# Cheapest prices on Salt dogg



## bgjj (Oct 15, 2005)

Cheapest prices I have found on the salt dogg poly insert the SHPE1500 model,
Are $ 2,999 and an other place $2,699 anyone know who has comparable or cheaper prices?


----------



## AURALAND (Dec 21, 2007)

bgjj, Where have you found prices like that. Obviosly not in Canada.I have found some in the US for that .Can you let me know. Even if I have to drive somewhere in the New England states it would be cheaper than the $4400 cdn they want. Thanks


----------



## bgjj (Oct 15, 2005)

AURALAND I have searched for a long time and the cheapest place is Angelo's supplies in Michigan


----------



## AURALAND (Dec 21, 2007)

bgjj;464954 said:


> AURALAND I have searched for a long time and the cheapest place is Angelo's supplies in Michigan


I contacted them today and said I would have to arrange my own shipping. Just curious,what kind of prices have you found in Ontario.


----------



## bgjj (Oct 15, 2005)

same as you starting at just under 5 grand plus taxes you can't beat going state side, worth the savings


----------



## maximus44 (Nov 28, 2006)

I'm gonna head down to Angelo's too.
Spoke to them,they told me that price is "out the door"
they wont charge tax!
Great deal!!


----------



## Plowin in VT (Dec 7, 2007)

Don't know how far you are willing to drive, or what the condition is on this, but I found a used one in today's paper for $2,000..... 
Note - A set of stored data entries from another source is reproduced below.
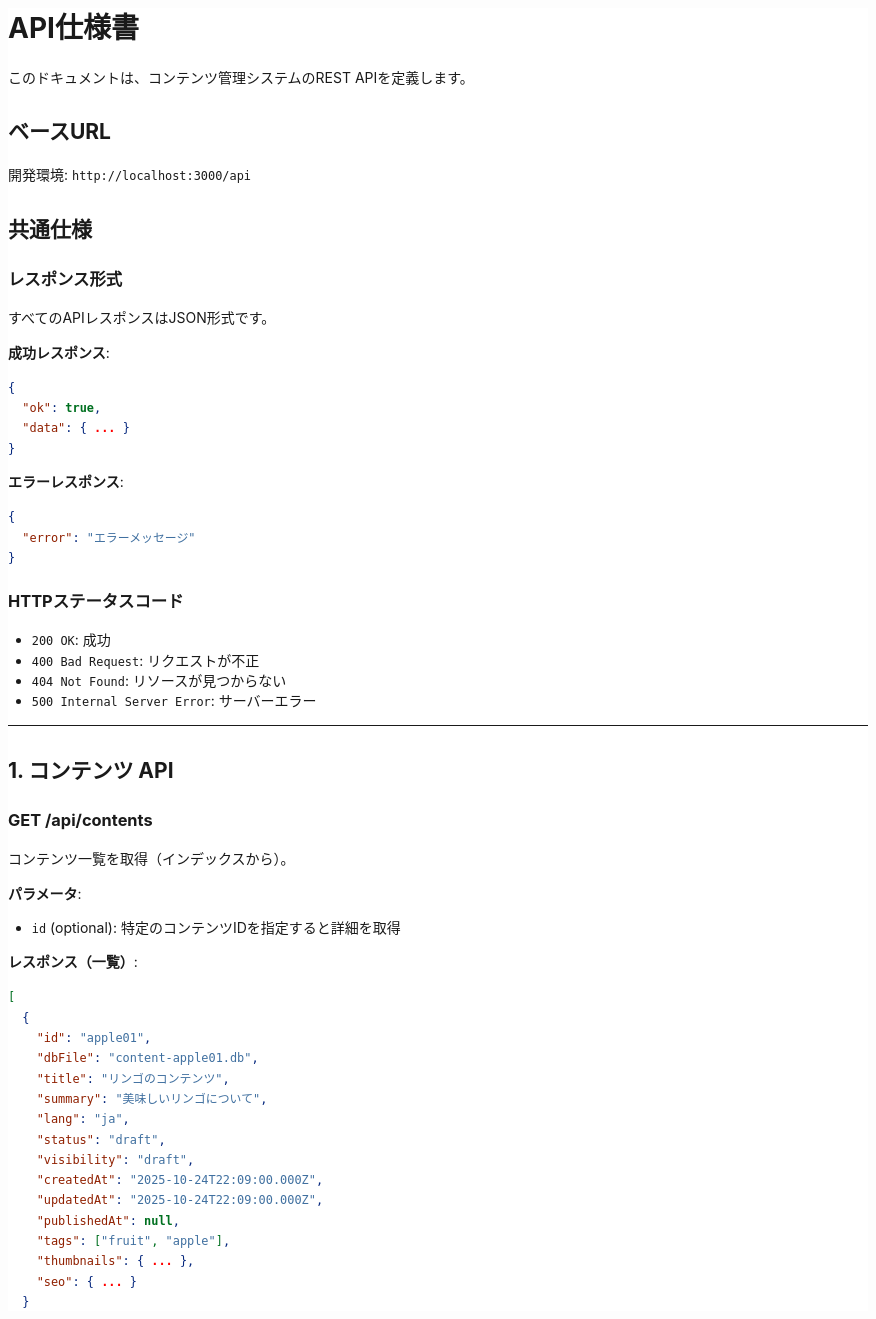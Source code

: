 # API仕様書

このドキュメントは、コンテンツ管理システムのREST APIを定義します。

## ベースURL

開発環境: `http://localhost:3000/api`

## 共通仕様

### レスポンス形式

すべてのAPIレスポンスはJSON形式です。

**成功レスポンス**:
```json
{
  "ok": true,
  "data": { ... }
}
```

**エラーレスポンス**:
```json
{
  "error": "エラーメッセージ"
}
```

### HTTPステータスコード

- `200 OK`: 成功
- `400 Bad Request`: リクエストが不正
- `404 Not Found`: リソースが見つからない
- `500 Internal Server Error`: サーバーエラー

---

## 1. コンテンツ API

### GET /api/contents

コンテンツ一覧を取得（インデックスから）。

**パラメータ**:
- `id` (optional): 特定のコンテンツIDを指定すると詳細を取得

**レスポンス（一覧）**:
```json
[
  {
    "id": "apple01",
    "dbFile": "content-apple01.db",
    "title": "リンゴのコンテンツ",
    "summary": "美味しいリンゴについて",
    "lang": "ja",
    "status": "draft",
    "visibility": "draft",
    "createdAt": "2025-10-24T22:09:00.000Z",
    "updatedAt": "2025-10-24T22:09:00.000Z",
    "publishedAt": null,
    "tags": ["fruit", "apple"],
    "thumbnails": { ... },
    "seo": { ... }
  }
```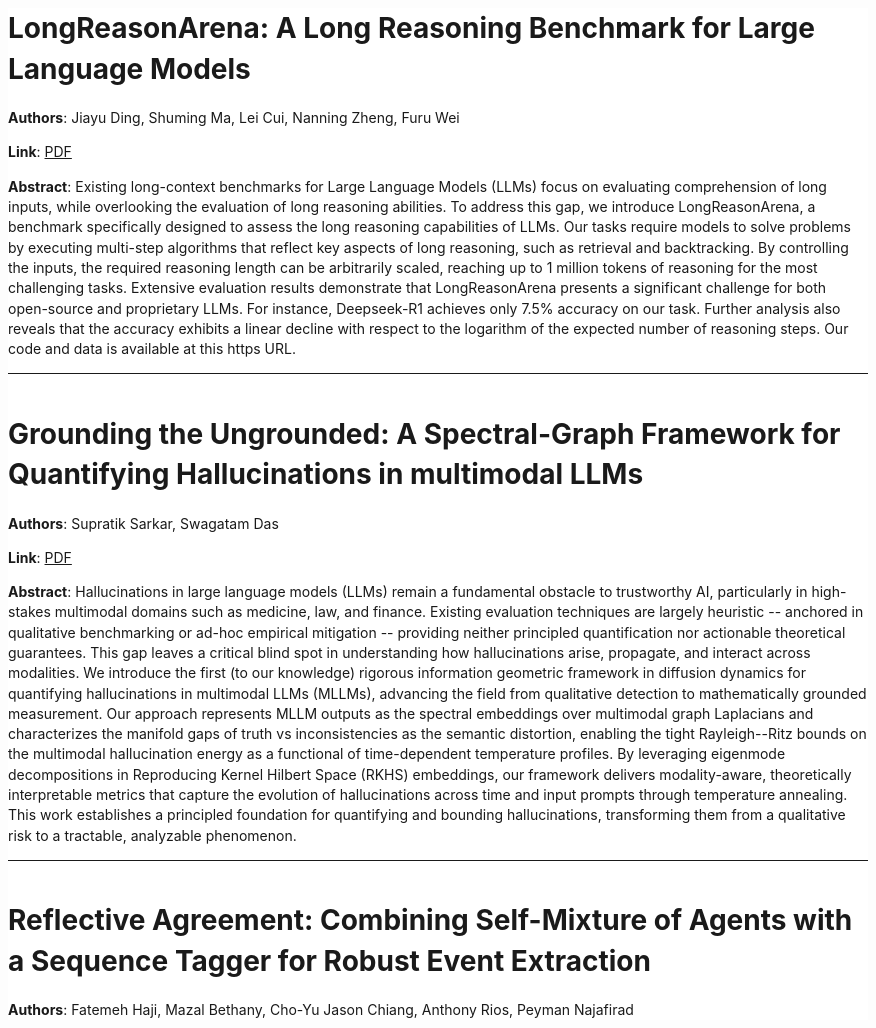 # LongReasonArena: A Long Reasoning Benchmark for Large Language Models 

**Authors**: Jiayu Ding, Shuming Ma, Lei Cui, Nanning Zheng, Furu Wei  

**Link**: [PDF](https://arxiv.org/pdf/2508.19363)  

**Abstract**: Existing long-context benchmarks for Large Language Models (LLMs) focus on evaluating comprehension of long inputs, while overlooking the evaluation of long reasoning abilities. To address this gap, we introduce LongReasonArena, a benchmark specifically designed to assess the long reasoning capabilities of LLMs. Our tasks require models to solve problems by executing multi-step algorithms that reflect key aspects of long reasoning, such as retrieval and backtracking. By controlling the inputs, the required reasoning length can be arbitrarily scaled, reaching up to 1 million tokens of reasoning for the most challenging tasks. Extensive evaluation results demonstrate that LongReasonArena presents a significant challenge for both open-source and proprietary LLMs. For instance, Deepseek-R1 achieves only 7.5% accuracy on our task. Further analysis also reveals that the accuracy exhibits a linear decline with respect to the logarithm of the expected number of reasoning steps. Our code and data is available at this https URL. 

---
# Grounding the Ungrounded: A Spectral-Graph Framework for Quantifying Hallucinations in multimodal LLMs 

**Authors**: Supratik Sarkar, Swagatam Das  

**Link**: [PDF](https://arxiv.org/pdf/2508.19366)  

**Abstract**: Hallucinations in large language models (LLMs) remain a fundamental obstacle to trustworthy AI, particularly in high-stakes multimodal domains such as medicine, law, and finance. Existing evaluation techniques are largely heuristic -- anchored in qualitative benchmarking or ad-hoc empirical mitigation -- providing neither principled quantification nor actionable theoretical guarantees. This gap leaves a critical blind spot in understanding how hallucinations arise, propagate, and interact across modalities. We introduce the first (to our knowledge) rigorous information geometric framework in diffusion dynamics for quantifying hallucinations in multimodal LLMs (MLLMs), advancing the field from qualitative detection to mathematically grounded measurement. Our approach represents MLLM outputs as the spectral embeddings over multimodal graph Laplacians and characterizes the manifold gaps of truth vs inconsistencies as the semantic distortion, enabling the tight Rayleigh--Ritz bounds on the multimodal hallucination energy as a functional of time-dependent temperature profiles. By leveraging eigenmode decompositions in Reproducing Kernel Hilbert Space (RKHS) embeddings, our framework delivers modality-aware, theoretically interpretable metrics that capture the evolution of hallucinations across time and input prompts through temperature annealing. This work establishes a principled foundation for quantifying and bounding hallucinations, transforming them from a qualitative risk to a tractable, analyzable phenomenon. 

---
# Reflective Agreement: Combining Self-Mixture of Agents with a Sequence Tagger for Robust Event Extraction 

**Authors**: Fatemeh Haji, Mazal Bethany, Cho-Yu Jason Chiang, Anthony Rios, Peyman Najafirad  
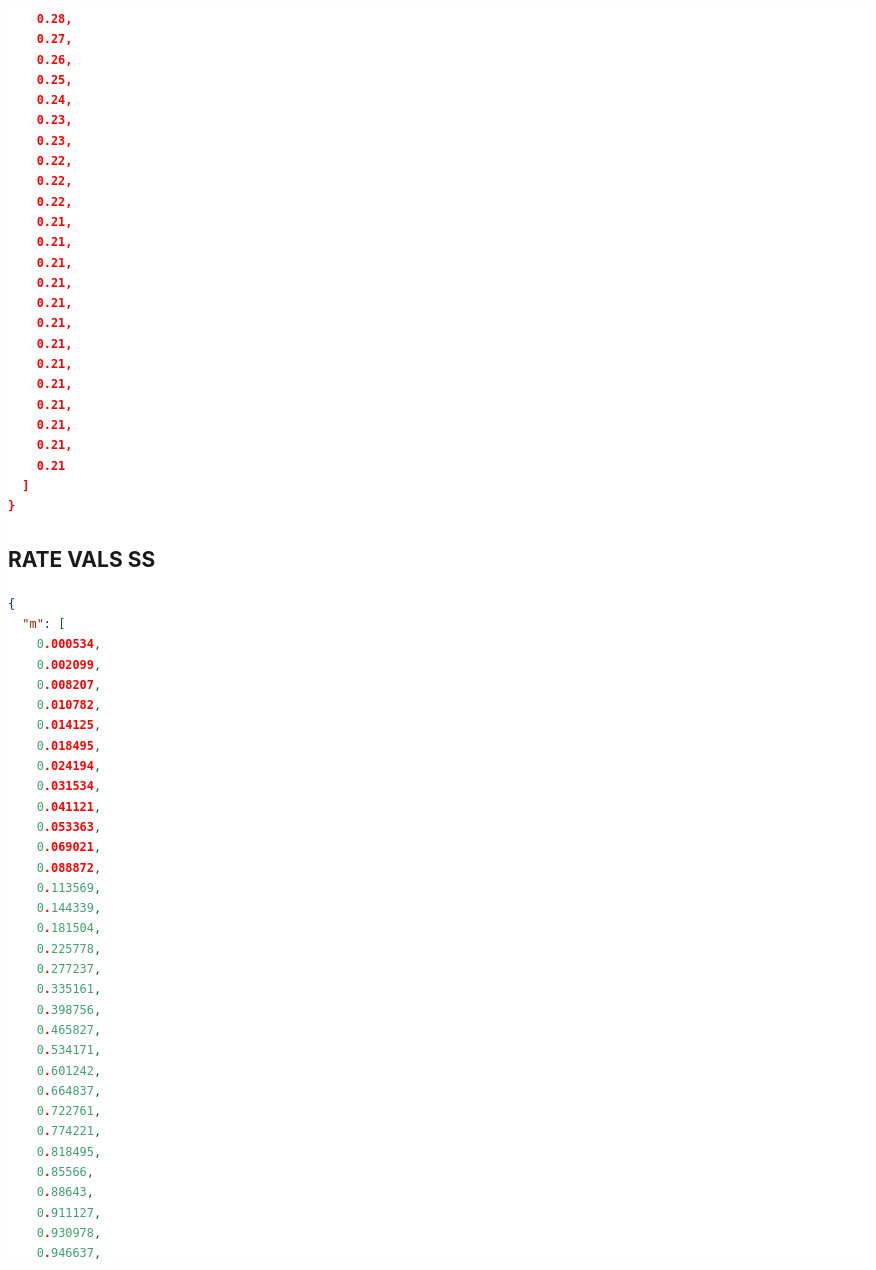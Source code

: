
 ```json
    0.28,
    0.27,
    0.26,
    0.25,
    0.24,
    0.23,
    0.23,
    0.22,
    0.22,
    0.22,
    0.21,
    0.21,
    0.21,
    0.21,
    0.21,
    0.21,
    0.21,
    0.21,
    0.21,
    0.21,
    0.21,
    0.21,
    0.21
  ]
}
```

## RATE VALS SS

```json
{
  "m": [
    0.000534,
    0.002099,
    0.008207,
    0.010782,
    0.014125,
    0.018495,
    0.024194,
    0.031534,
    0.041121,
    0.053363,
    0.069021,
    0.088872,
    0.113569,
    0.144339,
    0.181504,
    0.225778,
    0.277237,
    0.335161,
    0.398756,
    0.465827,
    0.534171,
    0.601242,
    0.664837,
    0.722761,
    0.774221,
    0.818495,
    0.85566,
    0.88643,
    0.911127,
    0.930978,
    0.946637,
```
SALT DOGG Sand/salter, 1.5 yard poly spreader, electric, used 5 times. $2,000 (802) 879-1353


----------



## GreenAcresFert (Sep 28, 2007)

Bought my salt dogg 2 yard from Angelos in Wixom, MI $2899.00 + 173.94 tax. 3072.94 out the door if you live in MIchigan. I've ran about 10 tons thru it have had no problems. Works great so far. Bryan


----------